THE HEARING OFFICER: Okay. So on December 12, 1997, Claimant was the employee of employer, who had insurance through ITT Hartford?
[Claimant’s Attorney]:That’s correct.
[Carrier’s Attorney]:Yes, Sir.
We remand the case back in order that the case can be correctly styled and that the Insurance Carrier Information sheet reflect the correct styling.
On the merits, the parties apparently agree that the claimant sustained a compensable injury on ________. Much of the medical evidence dealt with whether or not the claimant had a closed head injury, whether or not the claimant had seizures, and whether or not the claimant has a mental condition. None of those matters seem particularly relevant because the only two IRs in evidence rate only a cervical injury.
Dr. S, the carrier’s required medical examination doctor, in a Report of Medical Evaluation (TWCC-69) and narrative both dated September 20, 1999, certified MMI on July 9, 1998, with a 1% IR. Dr. S recites the history, including cervical complaints, that Dr. L, apparently the claimant’s treating doctor at the time, has prescribed therapy for the cervical spine, and that the claimant complains of “occasional neck pain and stiffness.” The 1% IR was apparently assessed based on loss of the cervical range of motion (ROM). Dr. L agreed with that assessment on October 11, 1999.
How Dr. M, D.C., came to be appointed as the designated doctor is not evident, but the parties stipulated that Dr. M is the designated doctor “who assessed a 16% [IR] with a [MMI] of December 12, 1999.” Dr. M’s TWCC-69 and narrative are dated March 6, 2000. Dr. M’s narrative indicates that he believes that the claimant “reached statutory MMI on December 12, 1999” and adopted that as his MMI date. Dr. M assessed the 16% IR as being a 4% impairment from Section II B, Table 49 of the Guides to the Evaluation of Permanent Impairment, third edition, second printing, dated February 1989, published by the American Medical Association (AMA Guides) and 12% impairment for cervical loss of ROM. Dr. M’s ROM figure, including a summary in the narrative and an apparently computer-generated ROM exam, appear supportable. However, what appears to be a reproduction of Figure 83(a) of the AMA Guides contains negative T1 ROM figures for cervical flexion and negative right and left lateral flexion figures.
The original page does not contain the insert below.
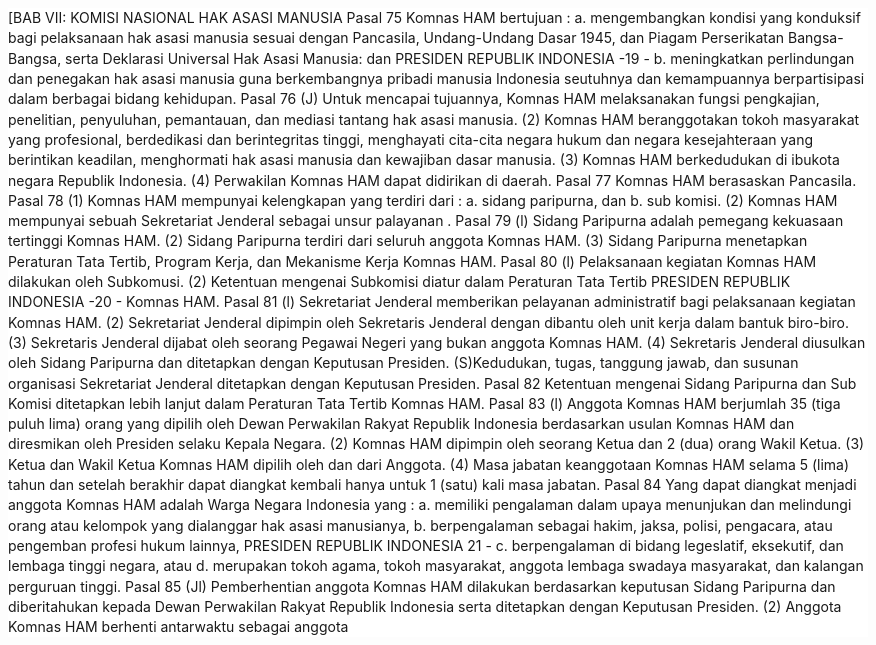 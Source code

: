 #
[BAB VII: KOMISI NASIONAL HAK ASASI MANUSIA Pasal 75 Komnas HAM bertujuan : a. mengembangkan kondisi yang konduksif bagi pelaksanaan hak asasi manusia sesuai dengan Pancasila, Undang-Undang Dasar 1945, dan Piagam Perserikatan Bangsa-Bangsa, serta Deklarasi Universal Hak Asasi Manusia: dan PRESIDEN REPUBLIK INDONESIA -19 - b. meningkatkan perlindungan dan penegakan hak asasi manusia guna berkembangnya pribadi manusia Indonesia seutuhnya dan kemampuannya berpartisipasi dalam berbagai bidang kehidupan. Pasal 76 (J) Untuk mencapai tujuannya, Komnas HAM melaksanakan fungsi pengkajian, penelitian, penyuluhan, pemantauan, dan mediasi tantang hak asasi manusia. (2) Komnas HAM beranggotakan tokoh masyarakat yang profesional, berdedikasi dan berintegritas tinggi, menghayati cita-cita negara hukum dan negara kesejahteraan yang berintikan keadilan, menghormati hak asasi manusia dan kewajiban dasar manusia. (3) Komnas HAM berkedudukan di ibukota negara Republik Indonesia. (4) Perwakilan Komnas HAM dapat didirikan di daerah. Pasal 77 Komnas HAM berasaskan Pancasila. Pasal 78 (1) Komnas HAM mempunyai kelengkapan yang terdiri dari : a. sidang paripurna, dan b. sub komisi. (2) Komnas HAM mempunyai sebuah Sekretariat Jenderal sebagai unsur palayanan . Pasal 79 (l) Sidang Paripurna adalah pemegang kekuasaan tertinggi Komnas HAM. (2) Sidang Paripurna terdiri dari seluruh anggota Komnas HAM. (3) Sidang Paripurna menetapkan Peraturan Tata Tertib, Program Kerja, dan Mekanisme Kerja Komnas HAM. Pasal 80 (l) Pelaksanaan kegiatan Komnas HAM dilakukan oleh Subkomusi. (2) Ketentuan mengenai Subkomisi diatur dalam Peraturan Tata Tertib PRESIDEN REPUBLIK INDONESIA -20 - Komnas HAM. Pasal 81 (l) Sekretariat Jenderal memberikan pelayanan administratif bagi pelaksanaan kegiatan Komnas HAM. (2) Sekretariat Jenderal dipimpin oleh Sekretaris Jenderal dengan dibantu oleh unit kerja dalam bantuk biro-biro. (3) Sekretaris Jenderal dijabat oleh seorang Pegawai Negeri yang bukan anggota Komnas HAM. (4) Sekretaris Jenderal diusulkan oleh Sidang Paripurna dan ditetapkan dengan Keputusan Presiden. (S)Kedudukan, tugas, tanggung jawab, dan susunan organisasi Sekretariat Jenderal ditetapkan dengan Keputusan Presiden. Pasal 82 Ketentuan mengenai Sidang Paripurna dan Sub Komisi ditetapkan lebih lanjut dalam Peraturan Tata Tertib Komnas HAM. Pasal 83 (l) Anggota Komnas HAM berjumlah 35 (tiga puluh lima) orang yang dipilih oleh Dewan Perwakilan Rakyat Republik Indonesia berdasarkan usulan Komnas HAM dan diresmikan oleh Presiden selaku Kepala Negara. (2) Komnas HAM dipimpin oleh seorang Ketua dan 2 (dua) orang Wakil Ketua. (3) Ketua dan Wakil Ketua Komnas HAM dipilih oleh dan dari Anggota. (4) Masa jabatan keanggotaan Komnas HAM selama 5 (lima) tahun dan setelah berakhir dapat diangkat kembali hanya untuk 1 (satu) kali masa jabatan. Pasal 84 Yang dapat diangkat menjadi anggota Komnas HAM adalah Warga Negara Indonesia yang : a. memiliki pengalaman dalam upaya menunjukan dan melindungi orang atau kelompok yang dialanggar hak asasi manusianya, b. berpengalaman sebagai hakim, jaksa, polisi, pengacara, atau pengemban profesi hukum lainnya, PRESIDEN REPUBLIK INDONESIA 21 - c. berpengalaman di bidang legeslatif, eksekutif, dan lembaga tinggi negara, atau d. merupakan tokoh agama, tokoh masyarakat, anggota lembaga swadaya masyarakat, dan kalangan perguruan tinggi. Pasal 85 (Jl) Pemberhentian anggota Komnas HAM dilakukan berdasarkan keputusan Sidang Paripurna dan diberitahukan kepada Dewan Perwakilan Rakyat Republik Indonesia serta ditetapkan dengan Keputusan Presiden. (2) Anggota Komnas HAM berhenti antarwaktu sebagai anggota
The T1 ROM cervical flexion figures resulted in a 0% impairment but the other negative figures resulted in a 3% impairment. We do not understand how Dr. M arrived at negative T1 ROM figures.
Dr. M’s MMI date is supportable based on his medical judgment, as is the 4% impairment from Section II B of Table 49 which allows that rating for cervical unoperated lesions with documented injury and a minimum of six months of medically documented pain, with recurrent muscle spasms. The various reports would support such a finding. However, because we are remanding the case for the insurance information, we also remand the case for Dr. M to either explain the negative figures on the Figure 83(a) form or do a reexamination of the claimant for ROM measurements.
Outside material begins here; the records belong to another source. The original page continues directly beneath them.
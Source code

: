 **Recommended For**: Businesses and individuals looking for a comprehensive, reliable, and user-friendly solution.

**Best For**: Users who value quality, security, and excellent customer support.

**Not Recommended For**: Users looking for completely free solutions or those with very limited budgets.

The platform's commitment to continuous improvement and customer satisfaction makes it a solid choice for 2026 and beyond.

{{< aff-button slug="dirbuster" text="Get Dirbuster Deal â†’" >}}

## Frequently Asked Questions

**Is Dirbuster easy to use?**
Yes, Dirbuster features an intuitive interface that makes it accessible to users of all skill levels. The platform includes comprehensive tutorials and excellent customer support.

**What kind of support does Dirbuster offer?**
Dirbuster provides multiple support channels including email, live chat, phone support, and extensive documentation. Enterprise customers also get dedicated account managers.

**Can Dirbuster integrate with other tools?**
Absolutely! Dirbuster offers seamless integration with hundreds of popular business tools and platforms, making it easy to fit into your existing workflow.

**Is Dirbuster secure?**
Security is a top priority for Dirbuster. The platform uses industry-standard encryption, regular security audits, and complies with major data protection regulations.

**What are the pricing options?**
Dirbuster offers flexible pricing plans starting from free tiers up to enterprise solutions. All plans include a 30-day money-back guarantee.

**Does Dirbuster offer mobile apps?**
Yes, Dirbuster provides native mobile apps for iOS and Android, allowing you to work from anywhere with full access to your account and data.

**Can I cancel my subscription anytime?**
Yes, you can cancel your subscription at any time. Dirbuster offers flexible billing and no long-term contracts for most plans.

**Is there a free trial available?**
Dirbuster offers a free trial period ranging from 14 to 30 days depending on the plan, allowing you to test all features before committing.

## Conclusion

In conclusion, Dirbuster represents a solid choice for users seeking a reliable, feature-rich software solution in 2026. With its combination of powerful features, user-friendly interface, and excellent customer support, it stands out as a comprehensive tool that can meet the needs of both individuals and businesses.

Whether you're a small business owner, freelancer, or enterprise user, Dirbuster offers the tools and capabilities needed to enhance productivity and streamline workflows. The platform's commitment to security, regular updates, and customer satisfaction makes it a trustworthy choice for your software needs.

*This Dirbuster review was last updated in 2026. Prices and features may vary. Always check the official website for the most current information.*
The carrier seeks to challenge Dr. M’s assessment through a “peer review” by its disability management company and a report signed by “[Ms. J] M.S., C.R.C. Senior Case Manager.” Clearly Ms. J is not a doctor as defined in Section 401.011(17) nor does she appear to meet the qualifications of a health care practitioner as defined in Section 401.011(21). We note that Sections 408.122(c) and 408.125(e) give presumptive weight to the designated doctor’s report “unless the great weight of the other medical evidence is to the contrary.” The hearing officer did not err in commenting that Ms. J’s peer review “does not rise to the level of the ‘great weight of medical evidence'” and according it little, if any, weight.
We reverse the hearing officer’s decision and remand the case for correction of the carrier insurance information and an explanation from Dr. M on how he arrived at negative ROM figures or for Dr. M to convert those figures to positive values or, if necessary, a reexamination of the claimant.
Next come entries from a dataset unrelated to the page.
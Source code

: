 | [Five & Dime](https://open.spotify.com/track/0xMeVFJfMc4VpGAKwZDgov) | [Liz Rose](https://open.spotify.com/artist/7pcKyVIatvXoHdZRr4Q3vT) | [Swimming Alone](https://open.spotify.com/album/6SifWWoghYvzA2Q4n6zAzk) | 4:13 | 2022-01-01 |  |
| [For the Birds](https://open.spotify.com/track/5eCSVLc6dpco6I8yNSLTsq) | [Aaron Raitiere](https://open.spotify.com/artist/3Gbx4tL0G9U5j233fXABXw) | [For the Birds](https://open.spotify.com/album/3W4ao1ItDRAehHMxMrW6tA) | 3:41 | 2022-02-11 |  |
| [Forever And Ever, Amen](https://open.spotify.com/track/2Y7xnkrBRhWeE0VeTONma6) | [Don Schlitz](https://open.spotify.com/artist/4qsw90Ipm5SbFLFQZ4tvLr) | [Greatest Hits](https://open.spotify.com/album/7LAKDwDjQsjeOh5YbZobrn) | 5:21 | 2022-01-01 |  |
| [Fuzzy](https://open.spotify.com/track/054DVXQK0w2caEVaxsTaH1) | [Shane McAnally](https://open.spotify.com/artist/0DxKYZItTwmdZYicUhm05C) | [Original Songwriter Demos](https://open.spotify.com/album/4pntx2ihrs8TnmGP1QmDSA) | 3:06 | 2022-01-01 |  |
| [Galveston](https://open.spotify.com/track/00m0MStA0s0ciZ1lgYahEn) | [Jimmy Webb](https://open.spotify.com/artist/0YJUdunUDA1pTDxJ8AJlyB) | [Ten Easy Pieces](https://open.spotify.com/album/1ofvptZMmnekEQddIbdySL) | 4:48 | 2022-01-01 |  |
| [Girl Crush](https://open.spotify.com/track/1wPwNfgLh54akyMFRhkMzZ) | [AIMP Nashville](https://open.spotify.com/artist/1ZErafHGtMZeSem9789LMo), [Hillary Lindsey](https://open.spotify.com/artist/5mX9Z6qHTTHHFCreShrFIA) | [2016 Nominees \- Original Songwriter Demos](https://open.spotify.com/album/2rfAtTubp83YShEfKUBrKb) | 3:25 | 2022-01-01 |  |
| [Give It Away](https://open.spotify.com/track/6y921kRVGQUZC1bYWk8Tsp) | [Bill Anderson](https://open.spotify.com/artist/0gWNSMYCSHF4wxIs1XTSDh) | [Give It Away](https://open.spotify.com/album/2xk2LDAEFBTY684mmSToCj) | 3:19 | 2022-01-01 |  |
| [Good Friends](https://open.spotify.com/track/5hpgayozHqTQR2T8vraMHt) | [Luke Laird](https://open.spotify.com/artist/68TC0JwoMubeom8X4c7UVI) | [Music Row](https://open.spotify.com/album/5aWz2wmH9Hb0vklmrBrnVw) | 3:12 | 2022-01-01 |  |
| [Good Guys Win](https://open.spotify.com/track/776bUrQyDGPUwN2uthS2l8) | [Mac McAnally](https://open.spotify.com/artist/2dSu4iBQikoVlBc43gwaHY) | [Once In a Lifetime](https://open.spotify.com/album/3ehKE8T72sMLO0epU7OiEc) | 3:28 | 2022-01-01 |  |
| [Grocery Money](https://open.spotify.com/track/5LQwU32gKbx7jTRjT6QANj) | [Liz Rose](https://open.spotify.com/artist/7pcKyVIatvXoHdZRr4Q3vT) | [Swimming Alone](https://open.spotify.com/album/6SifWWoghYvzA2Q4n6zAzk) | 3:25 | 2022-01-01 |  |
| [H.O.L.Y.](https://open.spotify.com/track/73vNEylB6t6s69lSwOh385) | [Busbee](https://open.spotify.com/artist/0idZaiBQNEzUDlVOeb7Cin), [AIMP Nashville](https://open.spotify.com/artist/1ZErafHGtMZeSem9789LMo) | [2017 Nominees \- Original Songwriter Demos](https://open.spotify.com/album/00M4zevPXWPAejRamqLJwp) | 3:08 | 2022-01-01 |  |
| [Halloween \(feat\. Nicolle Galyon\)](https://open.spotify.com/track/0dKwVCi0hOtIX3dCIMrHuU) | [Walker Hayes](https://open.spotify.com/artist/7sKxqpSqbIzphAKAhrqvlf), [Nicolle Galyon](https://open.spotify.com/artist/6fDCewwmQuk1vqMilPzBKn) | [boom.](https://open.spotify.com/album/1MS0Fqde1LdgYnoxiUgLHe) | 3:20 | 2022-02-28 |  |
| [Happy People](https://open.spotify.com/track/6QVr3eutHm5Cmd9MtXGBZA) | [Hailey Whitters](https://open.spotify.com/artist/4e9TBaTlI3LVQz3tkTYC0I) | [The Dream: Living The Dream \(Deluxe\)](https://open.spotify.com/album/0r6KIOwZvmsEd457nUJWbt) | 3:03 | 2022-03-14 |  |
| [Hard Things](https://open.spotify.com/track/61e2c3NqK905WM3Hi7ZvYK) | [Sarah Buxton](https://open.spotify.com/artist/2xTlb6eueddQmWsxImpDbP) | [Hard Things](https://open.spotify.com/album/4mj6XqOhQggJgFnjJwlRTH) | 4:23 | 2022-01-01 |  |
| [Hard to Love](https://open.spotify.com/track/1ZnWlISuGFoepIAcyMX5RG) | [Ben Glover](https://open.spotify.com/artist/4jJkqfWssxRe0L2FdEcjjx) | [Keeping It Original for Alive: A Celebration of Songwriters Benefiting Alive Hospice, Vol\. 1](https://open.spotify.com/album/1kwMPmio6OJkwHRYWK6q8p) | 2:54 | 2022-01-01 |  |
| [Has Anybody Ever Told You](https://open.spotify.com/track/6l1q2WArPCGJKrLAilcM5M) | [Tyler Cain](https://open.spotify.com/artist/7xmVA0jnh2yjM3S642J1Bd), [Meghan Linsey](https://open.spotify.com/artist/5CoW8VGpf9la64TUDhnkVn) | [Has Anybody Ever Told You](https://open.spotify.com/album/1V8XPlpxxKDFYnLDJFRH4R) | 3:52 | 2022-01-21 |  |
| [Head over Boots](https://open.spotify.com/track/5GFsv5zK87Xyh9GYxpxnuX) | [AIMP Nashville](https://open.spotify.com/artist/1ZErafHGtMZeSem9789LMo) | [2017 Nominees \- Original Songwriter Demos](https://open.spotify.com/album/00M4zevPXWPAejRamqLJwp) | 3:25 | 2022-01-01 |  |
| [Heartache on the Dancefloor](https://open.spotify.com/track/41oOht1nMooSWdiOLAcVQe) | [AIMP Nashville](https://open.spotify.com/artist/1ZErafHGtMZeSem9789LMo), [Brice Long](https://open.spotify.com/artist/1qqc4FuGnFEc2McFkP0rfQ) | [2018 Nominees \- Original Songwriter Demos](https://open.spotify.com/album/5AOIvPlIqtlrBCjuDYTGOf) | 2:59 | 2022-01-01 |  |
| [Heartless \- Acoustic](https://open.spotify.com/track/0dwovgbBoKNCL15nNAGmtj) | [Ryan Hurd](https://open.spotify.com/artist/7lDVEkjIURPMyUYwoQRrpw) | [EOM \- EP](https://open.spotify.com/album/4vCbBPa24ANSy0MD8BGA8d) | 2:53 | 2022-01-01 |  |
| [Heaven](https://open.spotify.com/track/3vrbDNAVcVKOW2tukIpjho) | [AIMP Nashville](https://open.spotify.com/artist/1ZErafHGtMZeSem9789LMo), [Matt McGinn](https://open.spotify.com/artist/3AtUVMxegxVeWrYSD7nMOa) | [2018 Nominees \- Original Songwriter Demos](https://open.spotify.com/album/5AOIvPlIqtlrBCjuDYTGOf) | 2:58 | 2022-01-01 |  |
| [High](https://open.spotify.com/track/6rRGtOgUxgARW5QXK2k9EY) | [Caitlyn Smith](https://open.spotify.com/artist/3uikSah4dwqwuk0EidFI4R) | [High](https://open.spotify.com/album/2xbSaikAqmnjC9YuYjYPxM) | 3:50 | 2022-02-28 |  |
Pending resolution of the remand, a final decision has not been made in this case. However, since reversal and remand necessitate the issuance of a new decision and order by the hearing officer, a party who wishes to appeal from such new decision must file a request for review not later than 15 days after the date on which such new decision is received from the Texas Workers’ Compensation Commission’s Division of Hearings, pursuant to Section 410.202 (amended June 17, 2001). See Texas Workers’ Compensation Commission Appeal No. 92642, decided January 20, 1993.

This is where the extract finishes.